Rocky Mountain: I believe this is mainly a question for fork makers but I’ll attempt an explanation from Rocky Mountain’s perspective. Forks don’t have custom damper tunes at the OEM level main due to them having a 1:1 movement ratio vs. frames which have a 2.5-3:1 ratio.
What that means is that the frame has an effect how the shock performs so some element of tuning is required to get it running according to the frame maker’s desired performance. Those ratios can be wildly different from frame to frame, and adding elements such as progression change and anti-squat only makes that rear suspension movement more specific to the frame.
With forks not being subjected to a leverage increasing device (the frame) they can be designed for a much narrower window of performance.
If we wanted to get extremely detailed in the final product performance, we could ask for custom damper tunes based on rider and chassis weight, but forks are so good these days that an ideal setup is easily achieved within the tuning window of the external adjusters.
That doesn’t means that a standard fork is a perfect solution, but in the case of selling thousands of bikes, the stock forks will suit the majority of riders and only a few highly tuned individuals might wish for something more suited to their preferences.
At the moment, I know only of Formula that offers different compression modules (CTS) that can be swapped out to suit rider weight, style, and performance preference. It’s a neat bit of technology, and the ease of swapping modules makes it fairly painless.
YT Industries: A fork tune is relatively straightforward as it’s a 1:1 leverage ratio. It’s fundamentally unchanged based on the suspension design of the frame. Head angles, reach, stack, and other factors can influence how the fork works, but can also be pretty well balanced with the available tuning that the fork contains (air pressure, compression, rebound, and volume spacers).
Also, keep in mind that various fork offsets exist, which are not based on fashion choices, but the intended frame design. Shorter isn’t always better; it depends on the design of the whole bike.

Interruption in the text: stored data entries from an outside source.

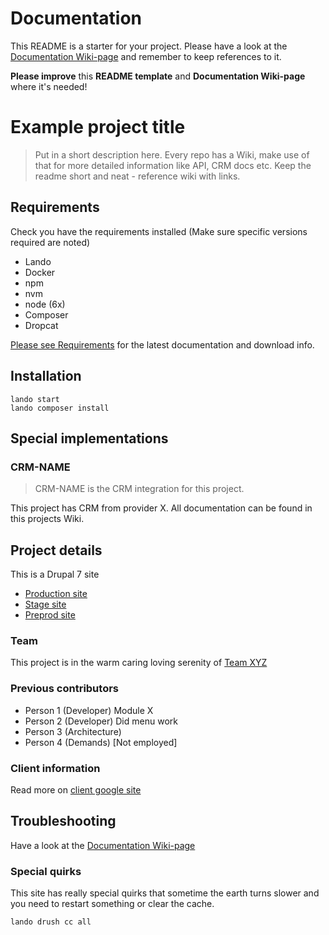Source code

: # Documentation
This README is a starter for your project. Please have a look at the [Documentation Wiki-page](https://github.com/nodeone/documentation/wiki) and remember to keep references to it. 

**Please improve** this **README template** and **Documentation Wiki-page** where it's needed!

# Example project title
> Put in a short description here. Every repo has a Wiki, make use of that for more detailed information like API, CRM docs etc. 
> Keep the readme short and neat - reference wiki with links.

## Requirements
Check you have the requirements installed (Make sure specific versions required are noted)
* Lando
* Docker
* npm
* nvm
* node (6x)
* Composer
* Dropcat

[Please see Requirements](https://github.com/nodeone/documentation/wiki/Requirements) for the latest documentation and download info.

## Installation
```
lando start
lando composer install
```

## Special implementations
### CRM-NAME
> CRM-NAME is the CRM integration for this project.

This project has CRM from provider X. All documentation can be found in this projects Wiki.


## Project details
This is a Drupal 7 site

* [Production site](http://www.clientpage.se)
* [Stage site](http://clientpage.dgstage.se)
* [Preprod site](http://clientpage.dgpreprod.se)

### Team
This project is in the warm caring loving serenity of [Team XYZ](https://sites.google.com/digitalistgroup.com/teamxyz/home)
### Previous contributors
- Person 1 (Developer) Module X
- Person 2 (Developer) Did menu work
- Person 3 (Architecture)
- Person 4 (Demands) [Not employed]
### Client information
Read more on [client google site](https://sites.google.com/digitalistgroup.com/st-facket/startsida)

## Troubleshooting
Have a look at the [Documentation Wiki-page](https://github.com/nodeone/documentation/wiki/troubleshooting)
### Special quirks
This site has really special quirks that sometime the earth turns slower and you need to restart something or clear the cache.
```
lando drush cc all
```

Rear suspension has a wide variety of leverage ratios and curves, depending on the frame and suspension design. Many bikes share the same shock dimensions, and suspension travel, but have very different tunes.

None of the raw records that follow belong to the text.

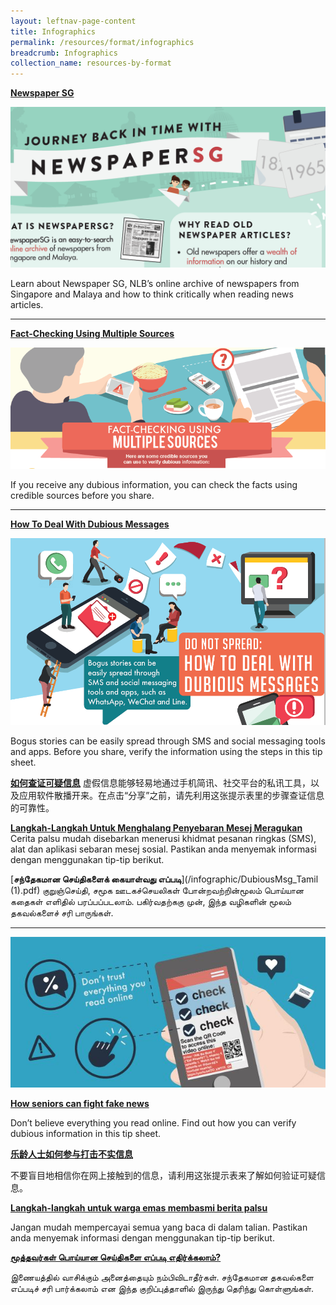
 ```yaml
---
layout: leftnav-page-content
title: Infographics
permalink: /resources/format/infographics
breadcrumb: Infographics
collection_name: resources-by-format
---
```


**[Newspaper SG](/infographic/NLB_NewspaperSG_v5.pdf)**

![NewspaperSG](/images/NewspaperSG-masthead-1050x536.png)

Learn about Newspaper SG, NLB’s online archive of newspapers from Singapore and Malaya and how to think critically when reading news articles.  

<hr>

[**Fact-Checking Using Multiple Sources**](/infographic/Multiple-Sources-English_revised.pdf)

![Fact checking using multiple sources](/images/Multiple-Sources-Header.png)

If you receive any dubious information, you can check the facts using credible sources before you share.




<hr>


**[How To Deal With Dubious Messages](/infographic/Dubious-Messages-Eng.pdf)**

![How to deal with dubious messages](/images/dubious-messages-English.png)

Bogus stories can be easily spread through SMS and social messaging tools and apps. Before you share, verify the information using the steps in this tip sheet. 



**[如何查证可疑信息](/infographic/Dubious-Messages-Chinese.pdf)**
虚假信息能够轻易地通过手机简讯、社交平台的私讯工具，以及应用软件散播开来。在点击“分享”之前，请先利用这张提示表里的步骤查证信息的可靠性。



**[Langkah-Langkah Untuk Menghalang Penyebaran Mesej Meragukan](/infographic/DubiousMsg_Malay_FA.pdf)**
Cerita palsu mudah disebarkan menerusi khidmat pesanan ringkas (SMS), alat dan aplikasi sebaran mesej sosial. Pastikan anda menyemak informasi dengan menggunakan tip-tip  berikut.



[**சந்தேகமான செய்திகளைக் கையாள்வது எப்படி**](/infographic/DubiousMsg_Tamil (1).pdf)
குறுஞ்செய்தி, சமூக ஊடகச்செயலிகள் போன்றவற்றின்மூலம் பொய்யான கதைகள் எளிதில் பரப்பப்படலாம். பகிர்வதற்ககு முன், இந்த வழிகளின் மூலம் தகவல்களைச் சரி பாருங்கள்.

<hr>

![சந்தேகமான செய்திகளைக் கையாள்வது எப்படி](/images/seniors-fake-news.JPG)

**[How seniors can fight fake news](/infographic/SENIOR-CITIZENS-MALAY-r2.pdf)**

Don’t believe everything you read online. Find out how you can verify dubious information in this tip sheet.    



[**乐龄人士如何参与打击不实信息**](/infographic/Marcus-Chin-Chinese-R2.pdf)

不要盲目地相信你在网上接触到的信息，请利用这张提示表来了解如何验证可疑信息。  



**[Langkah-langkah untuk warga emas membasmi berita palsu](/infographic/SENIOR-CITIZENS-MALAY-r2)**

Jangan mudah mempercayai semua yang baca di dalam talian. Pastikan anda menyemak informasi dengan menggunakan tip-tip berikut.



[**மூத்தவர்கள் பொய்யான செய்திகளை எப்படி எதிர்க்கலாம்?**](/infographic/Infographic1_Dont-trust-everything-you-read-online_Tamil_FA.pdf)

இணையத்தில் வாசிக்கும் அனைத்தையும் நம்பிவிடாதீர்கள்.   சந்தேகமான தகவல்களை எப்படிச் சரி பார்க்கலாம் என இந்த குறிப்புத்தாளில் இருந்து தெரிந்து கொள்ளுங்கள்.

Generally, shocks are custom-tuned for almost every major brand of bike. In some cases, tunes might even vary by frame size or wheel size. At YT, we focus on our shock tunes when evaluating the entire bike as it’s intended to be specified. Meaning we will test the rear shock with the corresponding fork that we intend to use. This is how you can make sure the bike is balanced.
Custom-tuned rear shocks can address compression and rebound range, volume spacers and can size, and some other features. After your tune is “final” the shock manufacturer creates a specific part number for that product. So, it’s quite a detailed process, with a lot of backup documentation and work.
However, creating a balanced bike feel is about more than just the tune. Changing fork length, shock tune, even bar width or stem length can create a different balance on the bike. It can change the weight distribution, impacting the performance of the bike, and not always for the best.
Every major manufacturer (hopefully) is capable of tuning shocks to get to a good range for the majority of their customer base. But, the final step is probably the most important for the rider. Bike fit, front, and rear suspension setup, and riding position have a dramatic impact on the end performance of the bike. Spending time learning about this and doing it properly is a great investment, and will help your ride performance improve greatly.